> EXERCISE OBJECTIVE:
Scan the records for "spaces". Report each line that includes it.

═══ INFORMATION GIVEN

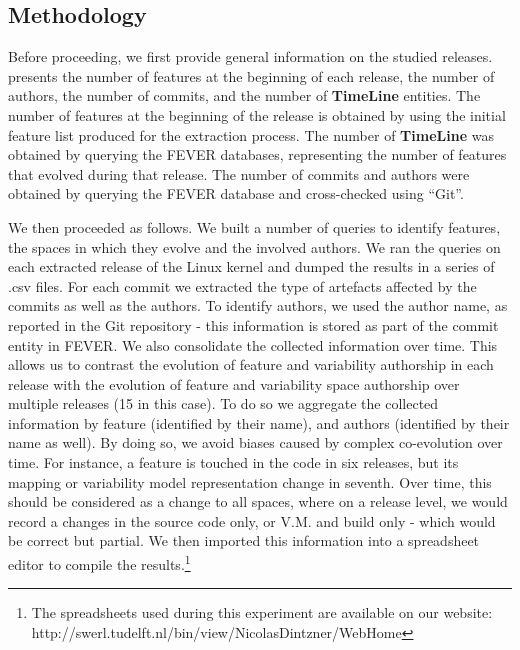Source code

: \subsection{Methodology}

Before proceeding, we first provide general information on the studied releases.
 presents the number of features at the beginning of each release,
the number of authors, the number of commits, and the number of \textbf{TimeLine} entities.
The number of features at the beginning of the release is obtained 
by using the initial feature list produced for the extraction process.
The number of \textbf{TimeLine} was obtained by querying the FEVER databases, representing the number of features that evolved during that release.
The number of commits and authors were obtained by querying the FEVER database
and cross-checked using ``Git''.

We then proceeded as follows.
We built a number of queries to identify features, the spaces in which they evolve and the involved authors.
We ran the queries on each extracted release of the Linux kernel and dumped the results in a series of .csv files.
For each commit we extracted the type of artefacts affected by the commits as well as the authors.
To identify authors, we used the author name, as reported in the Git repository - this information is stored as part of the 
commit entity in FEVER.
We also consolidate the collected information over time. This allows us to contrast the evolution of feature and variability authorship in each release with the evolution of feature and variability space authorship over multiple releases (15 in this case).
To do so we aggregate the collected information by feature (identified by their name), and authors (identified by their name as well).
By doing so, we avoid biases caused by complex co-evolution over time. For instance, a feature is touched in the code in six releases, but its mapping or variability model representation change in seventh. Over time, this should be considered as a change to all spaces, where on a release level, we would record a changes in the source code only, or V.M. and build only - which would be correct but partial.
We then imported this information into a spreadsheet editor to compile the results.\footnote{The spreadsheets used during this experiment are available on our website: http://swerl.tudelft.nl/bin/view/NicolasDintzner/WebHome}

══════

> RESPONSE FOR THIS EXERCISE:
We built a number of queries to identify features, the spaces in which they evolve and the involved authors.
By doing so, we avoid biases caused by complex co-evolution over time. For instance, a feature is touched in the code in six releases, but its mapping or variability model representation change in seventh. Over time, this should be considered as a change to all spaces, where on a release level, we would record a changes in the source code only, or V.M. and build only - which would be correct but partial.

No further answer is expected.